(Work item) Each entry has to be copied exactly, with nothing missed.

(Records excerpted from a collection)
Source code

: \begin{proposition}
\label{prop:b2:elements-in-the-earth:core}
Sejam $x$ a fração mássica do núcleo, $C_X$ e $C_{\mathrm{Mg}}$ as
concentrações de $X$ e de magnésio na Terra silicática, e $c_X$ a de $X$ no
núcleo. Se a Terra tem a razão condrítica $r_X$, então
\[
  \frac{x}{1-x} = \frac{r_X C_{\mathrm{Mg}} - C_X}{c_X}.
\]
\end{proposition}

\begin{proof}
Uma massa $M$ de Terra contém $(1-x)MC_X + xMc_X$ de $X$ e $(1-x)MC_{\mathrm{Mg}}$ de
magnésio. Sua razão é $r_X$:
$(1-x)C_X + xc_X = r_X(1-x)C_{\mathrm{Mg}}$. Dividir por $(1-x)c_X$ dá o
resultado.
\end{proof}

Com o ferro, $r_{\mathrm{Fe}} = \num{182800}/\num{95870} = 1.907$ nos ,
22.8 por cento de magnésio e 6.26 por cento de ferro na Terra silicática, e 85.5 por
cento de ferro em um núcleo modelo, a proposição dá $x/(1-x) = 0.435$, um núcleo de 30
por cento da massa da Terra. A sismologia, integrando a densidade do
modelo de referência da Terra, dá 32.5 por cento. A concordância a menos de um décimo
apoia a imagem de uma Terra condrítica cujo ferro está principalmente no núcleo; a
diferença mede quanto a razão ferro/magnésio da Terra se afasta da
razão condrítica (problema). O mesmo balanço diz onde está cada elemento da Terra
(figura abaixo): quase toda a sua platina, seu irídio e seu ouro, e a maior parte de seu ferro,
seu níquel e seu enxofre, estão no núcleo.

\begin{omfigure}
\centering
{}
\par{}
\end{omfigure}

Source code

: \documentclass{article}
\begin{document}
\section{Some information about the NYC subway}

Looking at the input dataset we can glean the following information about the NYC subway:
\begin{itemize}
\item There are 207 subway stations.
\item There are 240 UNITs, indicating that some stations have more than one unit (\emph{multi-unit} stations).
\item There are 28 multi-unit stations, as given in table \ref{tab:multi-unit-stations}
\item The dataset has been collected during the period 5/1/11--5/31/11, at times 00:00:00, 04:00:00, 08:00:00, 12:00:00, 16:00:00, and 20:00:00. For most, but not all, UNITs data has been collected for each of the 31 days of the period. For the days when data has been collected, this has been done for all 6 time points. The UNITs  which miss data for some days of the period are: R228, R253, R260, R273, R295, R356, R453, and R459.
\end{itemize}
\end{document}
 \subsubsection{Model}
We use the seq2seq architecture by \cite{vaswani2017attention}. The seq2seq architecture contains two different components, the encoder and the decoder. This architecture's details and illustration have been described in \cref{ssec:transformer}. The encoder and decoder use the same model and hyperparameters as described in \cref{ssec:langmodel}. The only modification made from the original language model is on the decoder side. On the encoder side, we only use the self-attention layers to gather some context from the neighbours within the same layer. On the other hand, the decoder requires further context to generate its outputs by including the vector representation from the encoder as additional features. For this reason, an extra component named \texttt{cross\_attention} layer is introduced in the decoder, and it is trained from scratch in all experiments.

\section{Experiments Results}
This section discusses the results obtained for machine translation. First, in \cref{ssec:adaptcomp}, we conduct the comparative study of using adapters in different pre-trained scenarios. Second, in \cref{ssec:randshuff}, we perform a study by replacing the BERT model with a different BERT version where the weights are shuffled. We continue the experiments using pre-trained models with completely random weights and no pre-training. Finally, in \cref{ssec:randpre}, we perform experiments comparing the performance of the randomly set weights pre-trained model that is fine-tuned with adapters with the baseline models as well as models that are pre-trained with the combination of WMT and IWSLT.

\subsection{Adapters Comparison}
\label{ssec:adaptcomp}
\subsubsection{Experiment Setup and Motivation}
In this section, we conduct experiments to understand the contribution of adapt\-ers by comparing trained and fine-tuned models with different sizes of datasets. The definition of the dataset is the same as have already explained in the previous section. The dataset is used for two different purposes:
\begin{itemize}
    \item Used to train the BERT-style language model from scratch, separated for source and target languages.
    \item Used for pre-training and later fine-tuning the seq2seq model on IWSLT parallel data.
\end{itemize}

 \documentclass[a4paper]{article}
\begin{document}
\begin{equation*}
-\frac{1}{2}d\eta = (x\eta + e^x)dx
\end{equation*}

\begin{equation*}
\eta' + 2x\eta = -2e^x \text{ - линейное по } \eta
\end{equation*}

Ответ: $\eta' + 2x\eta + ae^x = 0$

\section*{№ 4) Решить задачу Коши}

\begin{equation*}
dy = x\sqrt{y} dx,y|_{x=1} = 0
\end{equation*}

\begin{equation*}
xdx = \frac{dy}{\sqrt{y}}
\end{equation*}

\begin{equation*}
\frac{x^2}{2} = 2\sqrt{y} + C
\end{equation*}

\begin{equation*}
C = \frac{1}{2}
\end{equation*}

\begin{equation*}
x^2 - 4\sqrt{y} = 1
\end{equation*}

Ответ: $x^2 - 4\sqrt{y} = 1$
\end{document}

(Exercise output)
Source code

: \begin{proposition}
\label{prop:b2:elements-in-the-earth:core}
Sejam $x$ a fração mássica do núcleo, $C_X$ e $C_{\mathrm{Mg}}$ as
concentrações de $X$ e de magnésio na Terra silicática, e $c_X$ a de $X$ no
núcleo. Se a Terra tem a razão condrítica $r_X$, então
\[
  \frac{x}{1-x} = \frac{r_X C_{\mathrm{Mg}} - C_X}{c_X}.
\]
\end{proposition}

\begin{proof}
Uma massa $M$ de Terra contém $(1-x)MC_X + xMc_X$ de $X$ e $(1-x)MC_{\mathrm{Mg}}$ de
magnésio. Sua razão é $r_X$:
$(1-x)C_X + xc_X = r_X(1-x)C_{\mathrm{Mg}}$. Dividir por $(1-x)c_X$ dá o
resultado.
\end{proof}

Com o ferro, $r_{\mathrm{Fe}} = \num{182800}/\num{95870} = 1.907$ nos ,
22.8 por cento de magnésio e 6.26 por cento de ferro na Terra silicática, e 85.5 por
cento de ferro em um núcleo modelo, a proposição dá $x/(1-x) = 0.435$, um núcleo de 30
por cento da massa da Terra. A sismologia, integrando a densidade do
modelo de referência da Terra, dá 32.5 por cento. A concordância a menos de um décimo
apoia a imagem de uma Terra condrítica cujo ferro está principalmente no núcleo; a
diferença mede quanto a razão ferro/magnésio da Terra se afasta da
razão condrítica (problema). O mesmo balanço diz onde está cada elemento da Terra
(figura abaixo): quase toda a sua platina, seu irídio e seu ouro, e a maior parte de seu ferro,
seu níquel e seu enxofre, estão no núcleo.

\begin{omfigure}
\centering
{}
\par{}
\end{omfigure}

Source code

: \documentclass{article}
\begin{document}
\section{Some information about the NYC subway}

Looking at the input dataset we can glean the following information about the NYC subway:
\begin{itemize}
\item There are 207 subway stations.
\item There are 240 UNITs, indicating that some stations have more than one unit (\emph{multi-unit} stations).
\item There are 28 multi-unit stations, as given in table \ref{tab:multi-unit-stations}
\item The dataset has been collected during the period 5/1/11--5/31/11, at times 00:00:00, 04:00:00, 08:00:00, 12:00:00, 16:00:00, and 20:00:00. For most, but not all, UNITs data has been collected for each of the 31 days of the period. For the days when data has been collected, this has been done for all 6 time points. The UNITs  which miss data for some days of the period are: R228, R253, R260, R273, R295, R356, R453, and R459.
\end{itemize}
\end{document}
 \subsubsection{Model}
We use the seq2seq architecture by \cite{vaswani2017attention}. The seq2seq architecture contains two different components, the encoder and the decoder. This architecture's details and illustration have been described in \cref{ssec:transformer}. The encoder and decoder use the same model and hyperparameters as described in \cref{ssec:langmodel}. The only modification made from the original language model is on the decoder side. On the encoder side, we only use the self-attention layers to gather some context from the neighbours within the same layer. On the other hand, the decoder requires further context to generate its outputs by including the vector representation from the encoder as additional features. For this reason, an extra component named \texttt{cross\_attention} layer is introduced in the decoder, and it is trained from scratch in all experiments.

\section{Experiments Results}
This section discusses the results obtained for machine translation. First, in \cref{ssec:adaptcomp}, we conduct the comparative study of using adapters in different pre-trained scenarios. Second, in \cref{ssec:randshuff}, we perform a study by replacing the BERT model with a different BERT version where the weights are shuffled. We continue the experiments using pre-trained models with completely random weights and no pre-training. Finally, in \cref{ssec:randpre}, we perform experiments comparing the performance of the randomly set weights pre-trained model that is fine-tuned with adapters with the baseline models as well as models that are pre-trained with the combination of WMT and IWSLT.

\subsection{Adapters Comparison}
\label{ssec:adaptcomp}
\subsubsection{Experiment Setup and Motivation}
In this section, we conduct experiments to understand the contribution of adapt\-ers by comparing trained and fine-tuned models with different sizes of datasets. The definition of the dataset is the same as have already explained in the previous section. The dataset is used for two different purposes:
\begin{itemize}
    \item Used to train the BERT-style language model from scratch, separated for source and target languages.
    \item Used for pre-training and later fine-tuning the seq2seq model on IWSLT parallel data.
\end{itemize}

 \documentclass[a4paper]{article}
\begin{document}
\begin{equation*}
-\frac{1}{2}d\eta = (x\eta + e^x)dx
\end{equation*}

\begin{equation*}
\eta' + 2x\eta = -2e^x \text{ - линейное по } \eta
\end{equation*}

Ответ: $\eta' + 2x\eta + ae^x = 0$

\section*{№ 4) Решить задачу Коши}

\begin{equation*}
dy = x\sqrt{y} dx,y|_{x=1} = 0
\end{equation*}

\begin{equation*}
xdx = \frac{dy}{\sqrt{y}}
\end{equation*}

\begin{equation*}
\frac{x^2}{2} = 2\sqrt{y} + C
\end{equation*}

\begin{equation*}
C = \frac{1}{2}
\end{equation*}

\begin{equation*}
x^2 - 4\sqrt{y} = 1
\end{equation*}

Ответ: $x^2 - 4\sqrt{y} = 1$
\end{document}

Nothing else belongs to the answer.